Paris — La France est devenue l’un des premiers pays européens à interdire totalement les cigarettes électroniques jetables, aussi appelées puffs. Cette décision, entrée progressivement en vigueur en 2025, marque un tournant important dans la politique de santé publique française face à l’essor du vapotage chez les jeunes.
Les puffs, arrivées massivement sur le marché dès 2021, ont connu un succès fulgurant, notamment auprès des mineurs. Disponibles dans des saveurs attractives (barbe à papa, cola, mangue…), vendues à bas prix et faciles d’accès, elles sont rapidement devenues un produit d’appel pour les adolescents n’ayant jamais fumé.
Selon plusieurs enquêtes, une proportion importante des collégiens et lycéens déclarait avoir déjà testé ou consommé une puff, alertant les autorités sur une banalisation du vapotage et un risque d’entrée dans la nicotine.
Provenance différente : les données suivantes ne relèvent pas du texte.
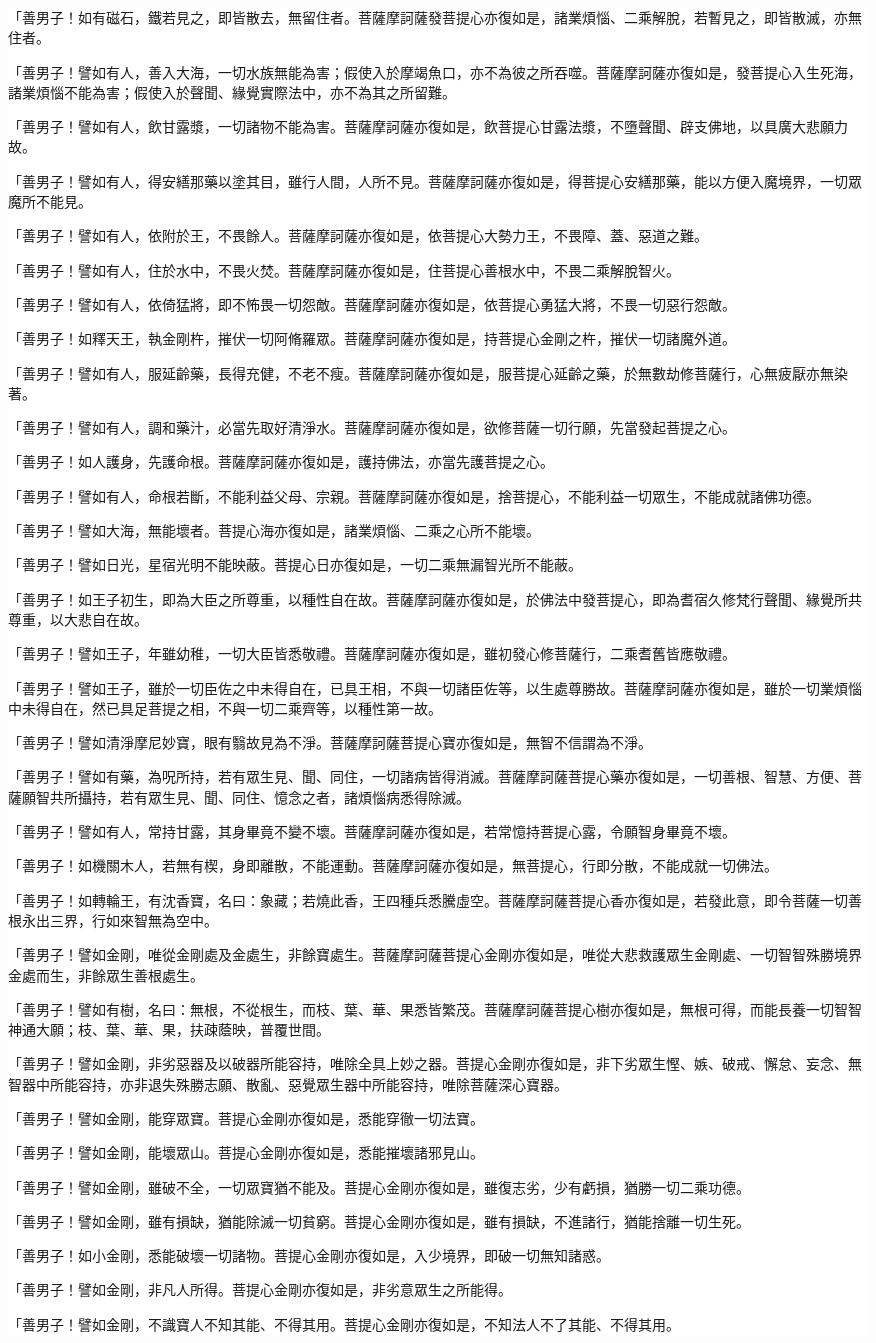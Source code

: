 「善男子！如有磁石，鐵若見之，即皆散去，無留住者。菩薩摩訶薩發菩提心亦復如是，諸業煩惱、二乘解脫，若暫見之，即皆散滅，亦無住者。

「善男子！譬如有人，善入大海，一切水族無能為害；假使入於摩竭魚口，亦不為彼之所吞噬。菩薩摩訶薩亦復如是，發菩提心入生死海，諸業煩惱不能為害；假使入於聲聞、緣覺實際法中，亦不為其之所留難。

「善男子！譬如有人，飲甘露漿，一切諸物不能為害。菩薩摩訶薩亦復如是，飲菩提心甘露法漿，不墮聲聞、辟支佛地，以具廣大悲願力故。

「善男子！譬如有人，得安繕那藥以塗其目，雖行人間，人所不見。菩薩摩訶薩亦復如是，得菩提心安繕那藥，能以方便入魔境界，一切眾魔所不能見。

「善男子！譬如有人，依附於王，不畏餘人。菩薩摩訶薩亦復如是，依菩提心大勢力王，不畏障、蓋、惡道之難。

「善男子！譬如有人，住於水中，不畏火焚。菩薩摩訶薩亦復如是，住菩提心善根水中，不畏二乘解脫智火。

「善男子！譬如有人，依倚猛將，即不怖畏一切怨敵。菩薩摩訶薩亦復如是，依菩提心勇猛大將，不畏一切惡行怨敵。

「善男子！如釋天王，執金剛杵，摧伏一切阿脩羅眾。菩薩摩訶薩亦復如是，持菩提心金剛之杵，摧伏一切諸魔外道。

「善男子！譬如有人，服延齡藥，長得充健，不老不瘦。菩薩摩訶薩亦復如是，服菩提心延齡之藥，於無數劫修菩薩行，心無疲厭亦無染著。

「善男子！譬如有人，調和藥汁，必當先取好清淨水。菩薩摩訶薩亦復如是，欲修菩薩一切行願，先當發起菩提之心。

「善男子！如人護身，先護命根。菩薩摩訶薩亦復如是，護持佛法，亦當先護菩提之心。

「善男子！譬如有人，命根若斷，不能利益父母、宗親。菩薩摩訶薩亦復如是，捨菩提心，不能利益一切眾生，不能成就諸佛功德。

「善男子！譬如大海，無能壞者。菩提心海亦復如是，諸業煩惱、二乘之心所不能壞。

「善男子！譬如日光，星宿光明不能映蔽。菩提心日亦復如是，一切二乘無漏智光所不能蔽。

「善男子！如王子初生，即為大臣之所尊重，以種性自在故。菩薩摩訶薩亦復如是，於佛法中發菩提心，即為耆宿久修梵行聲聞、緣覺所共尊重，以大悲自在故。

「善男子！譬如王子，年雖幼稚，一切大臣皆悉敬禮。菩薩摩訶薩亦復如是，雖初發心修菩薩行，二乘耆舊皆應敬禮。

「善男子！譬如王子，雖於一切臣佐之中未得自在，已具王相，不與一切諸臣佐等，以生處尊勝故。菩薩摩訶薩亦復如是，雖於一切業煩惱中未得自在，然已具足菩提之相，不與一切二乘齊等，以種性第一故。

「善男子！譬如清淨摩尼妙寶，眼有翳故見為不淨。菩薩摩訶薩菩提心寶亦復如是，無智不信謂為不淨。

「善男子！譬如有藥，為呪所持，若有眾生見、聞、同住，一切諸病皆得消滅。菩薩摩訶薩菩提心藥亦復如是，一切善根、智慧、方便、菩薩願智共所攝持，若有眾生見、聞、同住、憶念之者，諸煩惱病悉得除滅。

「善男子！譬如有人，常持甘露，其身畢竟不變不壞。菩薩摩訶薩亦復如是，若常憶持菩提心露，令願智身畢竟不壞。

「善男子！如機關木人，若無有楔，身即離散，不能運動。菩薩摩訶薩亦復如是，無菩提心，行即分散，不能成就一切佛法。

「善男子！如轉輪王，有沈香寶，名曰：象藏；若燒此香，王四種兵悉騰虛空。菩薩摩訶薩菩提心香亦復如是，若發此意，即令菩薩一切善根永出三界，行如來智無為空中。

「善男子！譬如金剛，唯從金剛處及金處生，非餘寶處生。菩薩摩訶薩菩提心金剛亦復如是，唯從大悲救護眾生金剛處、一切智智殊勝境界金處而生，非餘眾生善根處生。

「善男子！譬如有樹，名曰：無根，不從根生，而枝、葉、華、果悉皆繁茂。菩薩摩訶薩菩提心樹亦復如是，無根可得，而能長養一切智智神通大願；枝、葉、華、果，扶疎蔭映，普覆世間。

「善男子！譬如金剛，非劣惡器及以破器所能容持，唯除全具上妙之器。菩提心金剛亦復如是，非下劣眾生慳、嫉、破戒、懈怠、妄念、無智器中所能容持，亦非退失殊勝志願、散亂、惡覺眾生器中所能容持，唯除菩薩深心寶器。

「善男子！譬如金剛，能穿眾寶。菩提心金剛亦復如是，悉能穿徹一切法寶。

「善男子！譬如金剛，能壞眾山。菩提心金剛亦復如是，悉能摧壞諸邪見山。

「善男子！譬如金剛，雖破不全，一切眾寶猶不能及。菩提心金剛亦復如是，雖復志劣，少有虧損，猶勝一切二乘功德。

「善男子！譬如金剛，雖有損缺，猶能除滅一切貧窮。菩提心金剛亦復如是，雖有損缺，不進諸行，猶能捨離一切生死。

「善男子！如小金剛，悉能破壞一切諸物。菩提心金剛亦復如是，入少境界，即破一切無知諸惑。

「善男子！譬如金剛，非凡人所得。菩提心金剛亦復如是，非劣意眾生之所能得。

「善男子！譬如金剛，不識寶人不知其能、不得其用。菩提心金剛亦復如是，不知法人不了其能、不得其用。
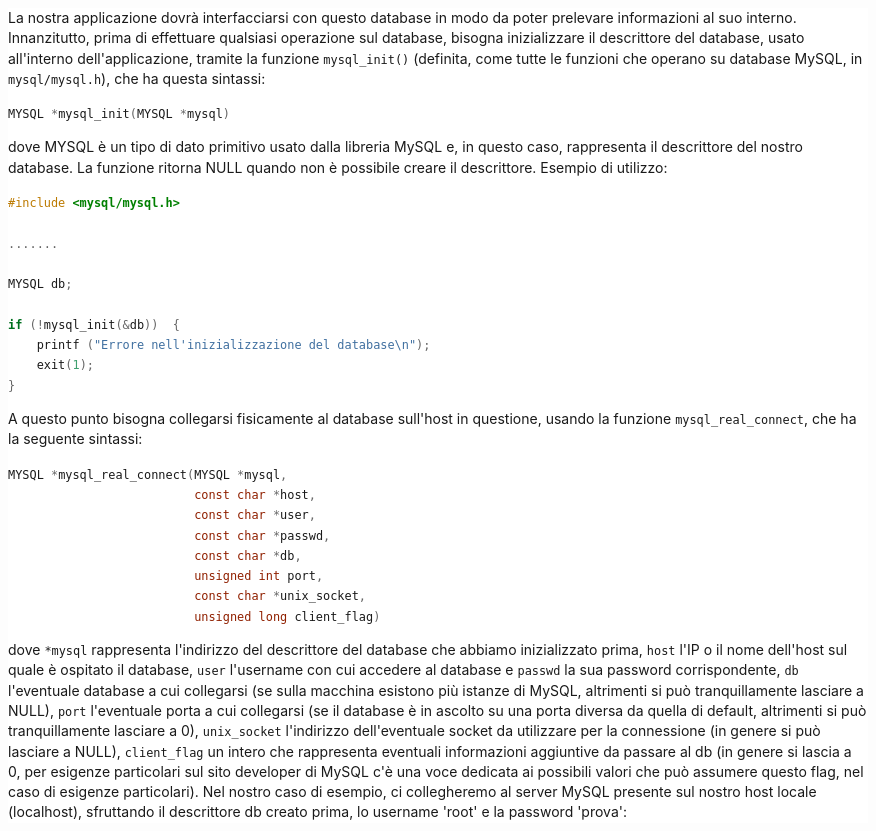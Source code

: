 La nostra applicazione dovrà interfacciarsi con questo database in modo da poter
prelevare informazioni al suo interno. Innanzitutto, prima di effettuare
qualsiasi operazione sul database, bisogna inizializzare il descrittore del
database, usato all'interno dell'applicazione, tramite la funzione
`mysql_init()` (definita, come tutte le funzioni che operano su database MySQL,
in `mysql/mysql.h`), che ha questa sintassi:

```c
MYSQL *mysql_init(MYSQL *mysql)
```

dove MYSQL è un tipo di dato primitivo usato dalla libreria MySQL e, in questo
caso, rappresenta il descrittore del nostro database. La funzione ritorna NULL
quando non è possibile creare il descrittore. Esempio di utilizzo:

```c
#include <mysql/mysql.h>
 
.......
 
MYSQL db;
 
if (!mysql_init(&db))  {
    printf ("Errore nell'inizializzazione del database\n");
    exit(1);
}
```

A questo punto bisogna collegarsi fisicamente al database sull'host in
questione, usando la funzione `mysql_real_connect`, che ha la seguente sintassi:

```c
MYSQL *mysql_real_connect(MYSQL *mysql,
                          const char *host,
                          const char *user,
                          const char *passwd,
                          const char *db,
                          unsigned int port,
                          const char *unix_socket,
                          unsigned long client_flag)
```

dove `*mysql` rappresenta l'indirizzo del descrittore del database che abbiamo
inizializzato prima, `host` l'IP o il nome dell'host sul quale è ospitato il
database, `user` l'username con cui accedere al database e `passwd` la sua
password corrispondente, `db` l'eventuale database a cui collegarsi (se sulla
macchina esistono più istanze di MySQL, altrimenti si può tranquillamente
lasciare a NULL), `port` l'eventuale porta a cui collegarsi (se il database è in
ascolto su una porta diversa da quella di default, altrimenti si può
tranquillamente lasciare a 0), `unix_socket` l'indirizzo dell'eventuale socket
da utilizzare per la connessione (in genere si può lasciare a NULL),
`client_flag` un intero che rappresenta eventuali informazioni aggiuntive da
passare al db (in genere si lascia a 0, per esigenze particolari sul sito
developer di MySQL c'è una voce dedicata ai possibili valori che può assumere
questo flag, nel caso di esigenze particolari). Nel nostro caso di esempio, ci
collegheremo al server MySQL presente sul nostro host locale (localhost),
sfruttando il descrittore db creato prima, lo username 'root' e la password
'prova':
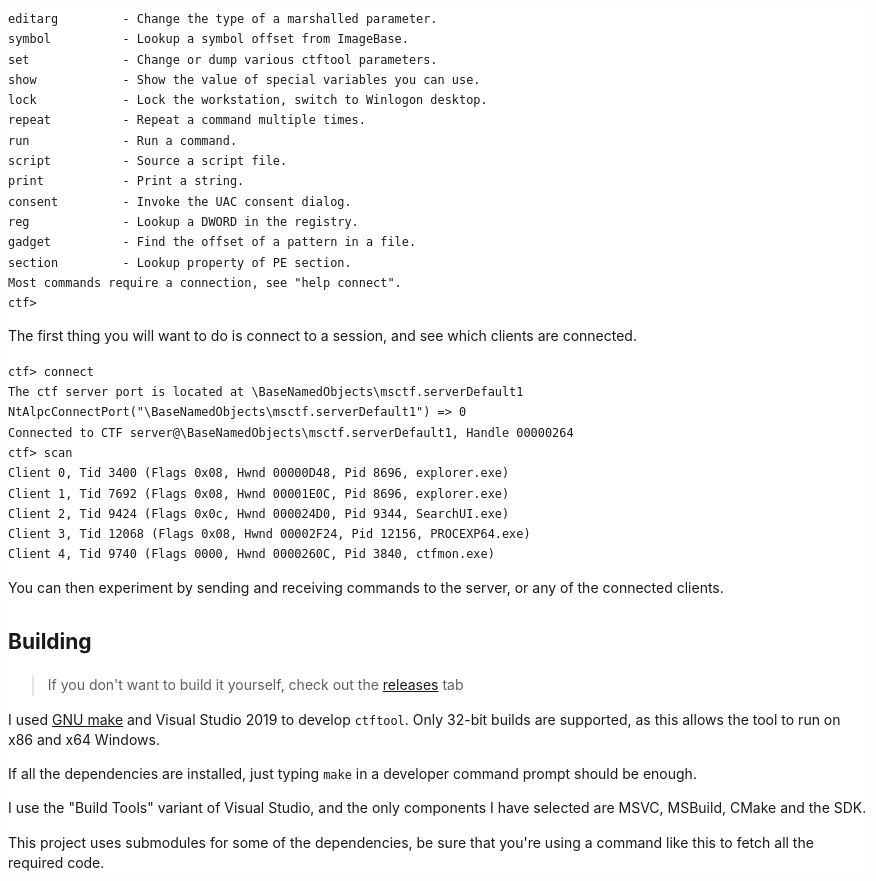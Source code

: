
 ```
editarg         - Change the type of a marshalled parameter.
symbol          - Lookup a symbol offset from ImageBase.
set             - Change or dump various ctftool parameters.
show            - Show the value of special variables you can use.
lock            - Lock the workstation, switch to Winlogon desktop.
repeat          - Repeat a command multiple times.
run             - Run a command.
script          - Source a script file.
print           - Print a string.
consent         - Invoke the UAC consent dialog.
reg             - Lookup a DWORD in the registry.
gadget          - Find the offset of a pattern in a file.
section         - Lookup property of PE section.
Most commands require a connection, see "help connect".
ctf>
```

The first thing you will want to do is connect to a session, and see which
clients are connected.

```
ctf> connect
The ctf server port is located at \BaseNamedObjects\msctf.serverDefault1
NtAlpcConnectPort("\BaseNamedObjects\msctf.serverDefault1") => 0
Connected to CTF server@\BaseNamedObjects\msctf.serverDefault1, Handle 00000264
ctf> scan
Client 0, Tid 3400 (Flags 0x08, Hwnd 00000D48, Pid 8696, explorer.exe)
Client 1, Tid 7692 (Flags 0x08, Hwnd 00001E0C, Pid 8696, explorer.exe)
Client 2, Tid 9424 (Flags 0x0c, Hwnd 000024D0, Pid 9344, SearchUI.exe)
Client 3, Tid 12068 (Flags 0x08, Hwnd 00002F24, Pid 12156, PROCEXP64.exe)
Client 4, Tid 9740 (Flags 0000, Hwnd 0000260C, Pid 3840, ctfmon.exe)
```

You can then experiment by sending and receiving commands to the server, or any
of the connected clients.

## Building

> If you don't want to build it yourself, check out the [releases](https://github.com/taviso/ctftool/releases) tab

I used [GNU make](http://gnuwin32.sourceforge.net/packages/make.htm) and Visual
Studio 2019 to develop `ctftool`. Only 32-bit builds are supported, as this
allows the tool to run on x86 and x64 Windows.

If all the dependencies are installed, just typing `make` in a developer command
prompt should be enough.

I use the "Build Tools" variant of Visual Studio, and the only components I have
selected are MSVC, MSBuild, CMake and the SDK.

This project uses submodules for some of the dependencies, be sure that you're
using a command like this to fetch all the required code.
Face à cette situation, la France a décidé d’agir.
En 2024, une proposition de loi a été déposée pour interdire :
la fabrication,
l’importation,
la distribution,
la vente,
et même l’offre gratuite
de cigarettes électroniques à usage unique.
Cette mesure a été portée par l’objectif de protéger les jeunes, mais aussi par la volonté de lutter contre un fléau environnemental : chaque puff est un déchet contenant plastique, batterie au lithium et résidus de nicotine.
La loi a été adoptée quasi unanimement à l’Assemblée nationale et au Sénat, signe d’un large consensus politique.
L’interdiction est entrée en vigueur en 2025, après une période de transition permettant :
aux distributeurs d’écouler leurs stocks,
aux fabricants d’adapter leur production,
aux autorités d’organiser les contrôles.
Depuis, la vente de puffs est totalement interdite en France.
Les autorités rappellent que les sanctions s’appliquent :
aux commerçants ayant encore des stocks,
aux importateurs,
aux plateformes de vente en ligne,
et même aux distributeurs informels qui approvisionnent des mineurs.
L'interdiction a été applaudie par de nombreux acteurs de la santé publique, estimant qu’elle permettra de réduire l’initiation des jeunes à la nicotine.
Cependant, plusieurs interrogations subsistent :
Comme pour tout produit interdit, le risque de contrebande est bien réel. Des associations craignent que des versions non conformes, potentiellement dangereuses, apparaissent sur les réseaux sociaux ou dans la rue.
Les boutiques spécialisées, qui ne vendaient pourtant pas massivement ces produits, redoutent d’être assimilées à un secteur “à risque” alors qu’elles promeuvent surtout l’arrêt du tabac.
Pour certains professionnels, l’interdiction des puffs n’est qu’une étape. Ils appellent à renforcer :
les contrôles d’âge,
les sanctions contre la vente illégale,
et l’éducation aux risques liés à la nicotine.
Avec cette interdiction, la France s’inscrit dans une dynamique européenne. D'autres pays envisagent déjà des mesures similaires, et la question pourrait être intégrée à la future directive européenne sur les produits du tabac et du vapotage.
Cette décision place la France parmi les nations pionnières dans la lutte contre l’essor des produits de vapotage jetables.
L’interdiction des puffs marque une étape importante dans la politique française de lutte contre le tabagisme et de protection des jeunes.
Si l’efficacité de la mesure devra être évaluée dans les prochaines années, elle montre la volonté des pouvoirs publics d’encadrer strictement les produits nicotinés et d’anticiper les nouveaux usages.
Cette décision relance aussi un débat plus large : comment protéger les jeunes sans entraver les adultes qui utilisent la vape comme outil de sevrage ?
La réponse à cette question déterminera probablement les futures orientations de la politique française sur la vape.